Because the Transfer Act, through its extinguishment provision, seeks to affect the government’s substantive right to bring a fraudulent transfer action, we hold that it should not have been applied here. The statute does not expressly provide for such retroactive application. See Gem Trading Co., 603 P.2d at 834 (statute cannot be applied retroactively if it is substantive and changes the elements of a cause of action).

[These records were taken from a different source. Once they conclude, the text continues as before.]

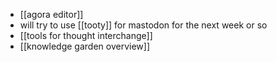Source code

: - [[agora editor]]
- will try to use [[tooty]] for mastodon for the next week or so
- [[tools for thought interchange]]
- [[knowledge garden overview]]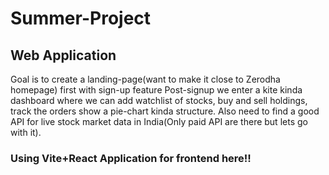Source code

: # Summer-Project

## Web Application 
Goal is to create a landing-page(want to make it close to Zerodha homepage) first with sign-up feature
Post-signup we enter a kite kinda dashboard where we can add watchlist of stocks, buy and sell holdings, track the orders show a pie-chart kinda structure.
 Also need to find a good API for live stock market data in India(Only paid API are there but lets go with it).


### Using Vite+React Application for frontend here!!
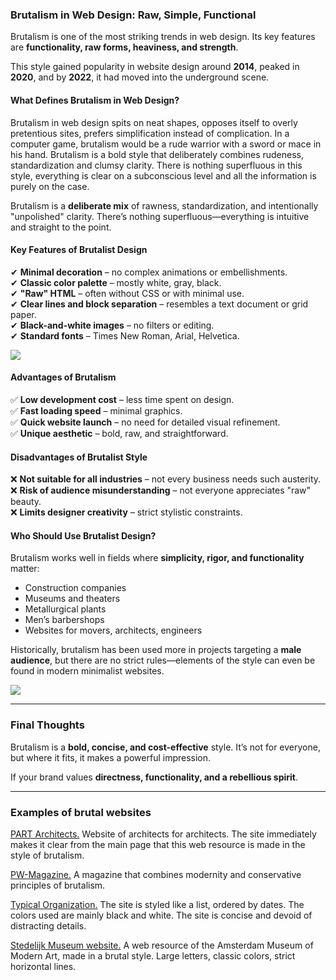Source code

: ### **Brutalism in Web Design: Raw, Simple, Functional**  

Brutalism is one of the most striking trends in web design. Its key features are **functionality, raw forms, heaviness, and strength**.  

This style gained popularity in website design around **2014**, peaked in **2020**, and by **2022**, it had moved into the underground scene.  

#### **What Defines Brutalism in Web Design?**  

Brutalism in web design spits on neat shapes, opposes itself to overly pretentious sites, prefers simplification instead of complication. In a computer game, brutalism would be a rude warrior with a sword or mace in his hand. Brutalism is a bold style that deliberately combines rudeness, standardization and clumsy clarity. There is nothing superfluous in this style, everything is clear on a subconscious level and all the information is purely on the case.  

Brutalism is a **deliberate mix** of rawness, standardization, and intentionally "unpolished" clarity. There’s nothing superfluous—everything is intuitive and straight to the point.  

#### **Key Features of Brutalist Design**  

✔ **Minimal decoration** – no complex animations or embellishments.  
✔ **Classic color palette** – mostly white, gray, black.  
✔ **"Raw" HTML** – often without CSS or with minimal use.  
✔ **Clear lines and block separation** – resembles a text document or grid paper.  
✔ **Black-and-white images** – no filters or editing.  
✔ **Standard fonts** – Times New Roman, Arial, Helvetica.  

<img src="https://idbi.ru/upload/files/1/1965/11806637/original/3_1713263c7bb850b58789a733b72b6805.jpg"/> 

#### **Advantages of Brutalism**  

✅ **Low development cost** – less time spent on design.  
✅ **Fast loading speed** – minimal graphics.  
✅ **Quick website launch** – no need for detailed visual refinement.  
✅ **Unique aesthetic** – bold, raw, and straightforward.  

#### **Disadvantages of Brutalist Style**  

❌ **Not suitable for all industries** – not every business needs such austerity.  
❌ **Risk of audience misunderstanding** – not everyone appreciates "raw" beauty.  
❌ **Limits designer creativity** – strict stylistic constraints.  

#### **Who Should Use Brutalist Design?**  

Brutalism works well in fields where **simplicity, rigor, and functionality** matter:  

- Construction companies  
- Museums and theaters  
- Metallurgical plants  
- Men’s barbershops  
- Websites for movers, architects, engineers  

Historically, brutalism has been used more in projects targeting a **male audience**, but there are no strict rules—elements of the style can even be found in modern minimalist websites.  

<img src="https://www.umi-cms.ru/images/cms/data/articles/brutalizm/brutal_sayt.jpg"/>  

---  

### **Final Thoughts**  

Brutalism is a **bold, concise, and cost-effective** style. It’s not for everyone, but where it fits, it makes a powerful impression.  

If your brand values **directness, functionality, and a rebellious spirit**.

---  

###  Examples of brutal websites
[PART Architects.](https://part.archi/) Website of architects for architects. The site immediately makes it clear from the main page that this web resource is made in the style of brutalism.

[PW-Magazine.](https://pw-magazine.com/home) A magazine that combines modernity and conservative principles of brutalism.

[Typical Organization.](https://www.typical-organization.com/) The site is styled like a list, ordered by dates. The colors used are mainly black and white. The site is concise and devoid of distracting details.

[Stedelijk Museum website.](https://www.stedelijk.nl/en) A web resource of the Amsterdam Museum of Modern Art, made in a brutal style. Large letters, classic colors, strict horizontal lines.
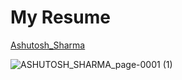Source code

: # My Resume
[Ashutosh_Sharma](https://github.com/mr-ashu/Resume/files/10006144/Ashutosh_Sharma.3.pdf)


![ASHUTOSH_SHARMA_page-0001 (1)](https://user-images.githubusercontent.com/104469510/201738824-e2c3f680-74ad-4b14-9a19-c963575f1770.jpg)
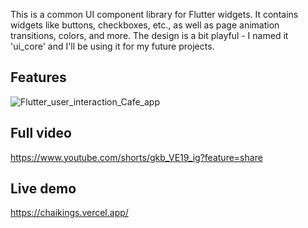 <!--
This README describes the package. If you publish this package to pub.dev,
this README's contents appear on the landing page for your package.

For information about how to write a good package README, see the guide for
[writing package pages](https://dart.dev/tools/pub/writing-package-pages).

For general information about developing packages, see the Dart guide for
[creating packages](https://dart.dev/guides/libraries/create-packages)
and the Flutter guide for
[developing packages and plugins](https://flutter.dev/to/develop-packages).
-->

This is a common UI component library for Flutter widgets. It contains widgets like buttons, checkboxes, etc., as well as page animation transitions, colors, and more. The design is a bit playful - I named it 'ui_core' and I'll be using it for my future projects.

## Features

![Flutter_user_interaction_Cafe_app](https://github.com/user-attachments/assets/932219ac-c3cb-4a11-97d5-098ec887c470)


## Full video

https://www.youtube.com/shorts/gkb_VE19_ig?feature=share


## Live demo

https://chaikings.vercel.app/
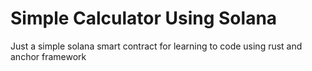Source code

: # Simple Calculator Using Solana

Just a simple solana smart contract for learning to code using rust and anchor framework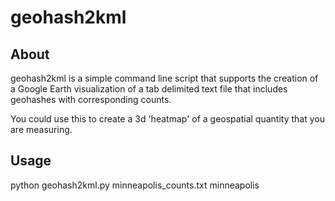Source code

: geohash2kml
===========

<!---
                   _               _     ___  _              _ 
                  | |             | |   |__ \| |            | |
   __ _  ___  ___ | |__   __ _ ___| |__    ) | | ___ __ ___ | |
  / _` |/ _ \/ _ \| '_ \ / _` / __| '_ \  / /| |/ / '_ ` _ \| |
 | (_| |  __/ (_) | | | | (_| \__ \ | | |/ /_|   <| | | | | | |
  \__, |\___|\___/|_| |_|\__,_|___/_| |_|____|_|\_\_| |_| |_|_|
   __/ |                                                       
  |___/  

--->

About
-----
geohash2kml is a simple command line script that supports the creation of a Google Earth visualization of a tab delimited text file that includes geohashes with corresponding counts.

You could use this to create a 3d 'heatmap' of a geospatial quantity that you are measuring.


Usage
-----
python geohash2kml.py minneapolis_counts.txt minneapolis
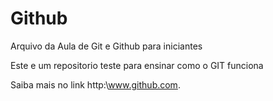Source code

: # Github

Arquivo da Aula de Git e Github para iniciantes

Este e um repositorio teste para ensinar como o GIT funciona

Saiba mais no link http:\\www.github.com.
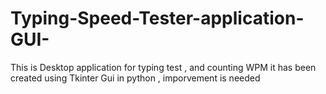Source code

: # Typing-Speed-Tester-application-GUI-
This is Desktop application for typing test , and counting WPM it has been created using Tkinter Gui in python , imporvement is needed

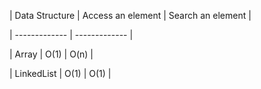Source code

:
| Data Structure | Access an element | Search an element |

| ------------- | ------------- |

| Array  | O(1)  | O(n) |

| LinkedList  | O(1)  | O(1) |
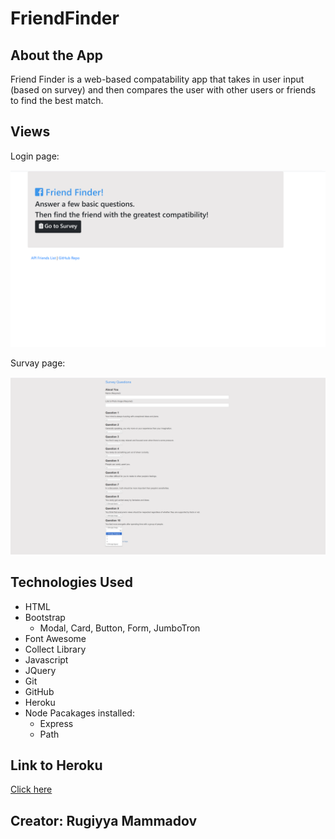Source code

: # FriendFinder


## About the App

Friend Finder is a web-based compatability app that takes in user input (based on survey) and then compares the user with other users or friends to find the best match.

## Views

Login page:

![alt text](/images/imagest.png)

Survay page:

![alt text](/images/imagend.png)

## Technologies Used
* HTML
* Bootstrap
   * Modal, Card, Button, Form, JumboTron
* Font Awesome
* Collect Library
* Javascript
* JQuery
* Git
* GitHub
* Heroku
* Node Pacakages installed:
   * Express
   * Path
## Link to Heroku

[Click here](https://safe-gorge-70715.herokuapp.com)

## Creator: Rugiyya Mammadov
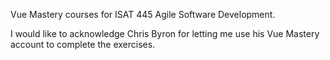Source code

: Vue Mastery courses for ISAT 445 Agile Software Development.


I would like to acknowledge Chris Byron for letting me use his Vue Mastery account to complete the exercises.

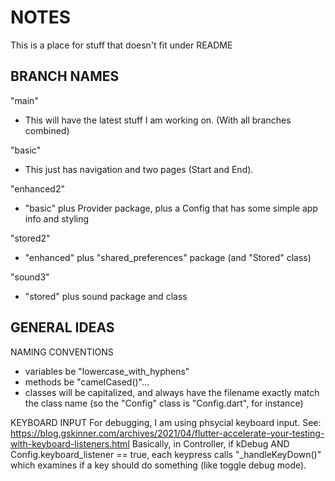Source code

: # NOTES 
This is a place for stuff that doesn't fit under README

## BRANCH NAMES
"main"   
+ This will have the latest stuff I am working on. (With all branches combined)

"basic"
+ This just has navigation and two pages (Start and End).

"enhanced2"   
+ "basic" plus Provider package, plus a Config that has some simple app info and styling   

"stored2"   
+ "enhanced" plus "shared_preferences" package (and "Stored" class)

"sound3"   
+ "stored" plus sound package and class


## GENERAL IDEAS
NAMING CONVENTIONS   
* variables be "lowercase_with_hyphens"   
* methods be "camelCased()"...  
* classes will be capitalized, and always have the filename exactly match the class name (so the "Config" class is "Config.dart", for instance)

KEYBOARD INPUT
For debugging, I am using phsycial keyboard input. See:
https://blog.gskinner.com/archives/2021/04/flutter-accelerate-your-testing-with-keyboard-listeners.html
Basically, in Controller, if kDebug AND Config.keyboard_listener == true, each keypress calls "_handleKeyDown()" which examines if a key should do something (like toggle debug mode).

Instead, the court should have applied the repealed Conveyance Act, which was the act in effect when the conveyances were made. See, e.g., Peterson, 93-1 USTC ¶ 50,-230, n. 1 (applying Washington Conveyance Act in action brought after its repeal and replacement by Transfer Act, because Conveyance Act was the law in effect at time conveyances were made); Towe Antique Ford Found, v. I.R.S., 791 F.Supp. 1450, 1457 (D.Mont.1992) (finding that Montana Conveyance Act controlled in a fraudulent conveyance action where it was the law in *825effect at the time the conveyances were made, even though it had been replaced by the Transfer Act), aff'd on other grounds, 999 F.2d 1387 (9th Cir.1993); Karras v. Karras, 16 F.3d 245, 247 (8th Cir.1994) (applying South Dakota’s repealed Conveyance Act because it was the law in effect at the time of the alleged fraudulent transfers).

Because the state statute of limitations for actions under the Conveyance Act does not apply to the federal government, the applicable limitation is the ten-year federal statute of limitations governing tax assessment collection actions. 26 U.S.C. § 6502(a)(1). United States v. Overman, 424 F.2d 1142, 1147 (9th Cir.1970); see also Fernon, 640 F.2d at 612 (ruling that government’s collection action brought under Florida’s fraudulent conveyance statute was governed by 26 U.S.C. § 6502(a)(1)).

CONCLUSION

We reverse the judgment and remand for reconsideration of Bacon’s summary judgment motion, with instructions that the applicable statute is the Conveyance Act, and the applicable time limitation is the ten-year federal statute of limitations for tax assessment collection actions.

REVERSED and REMANDED.

. The Washington legislature repealed the Conveyance Act in 1987 and replaced it with the Transfer Act, which became effective on July 1, 1988. RCW 19.40; 1987 Wash.Laws Ch. 444 §§ 15-16.

. Apparently the extinguishment provision was designed in part to bar actions asserted by the government under the Summerlin rule: "The section rejects the rule applied in the United States v. Gleneagles Inv. Co., 565 F.Supp. 556, 583 (M.D.Pa.1983) (state statute of limitations held not to apply to action by United States based on Uniform Fraudulent Conveyance Act).” Unif. Fraudulent Transfer Act § 9, comment (1), 7A U.L.A. 665-66 (1984) (quoted in Vellalos, 780 F.Supp. at 707). In this regard, the provision appears to be a dressed-up statute of limitations, crafted to circumvent the rule of Summerlin.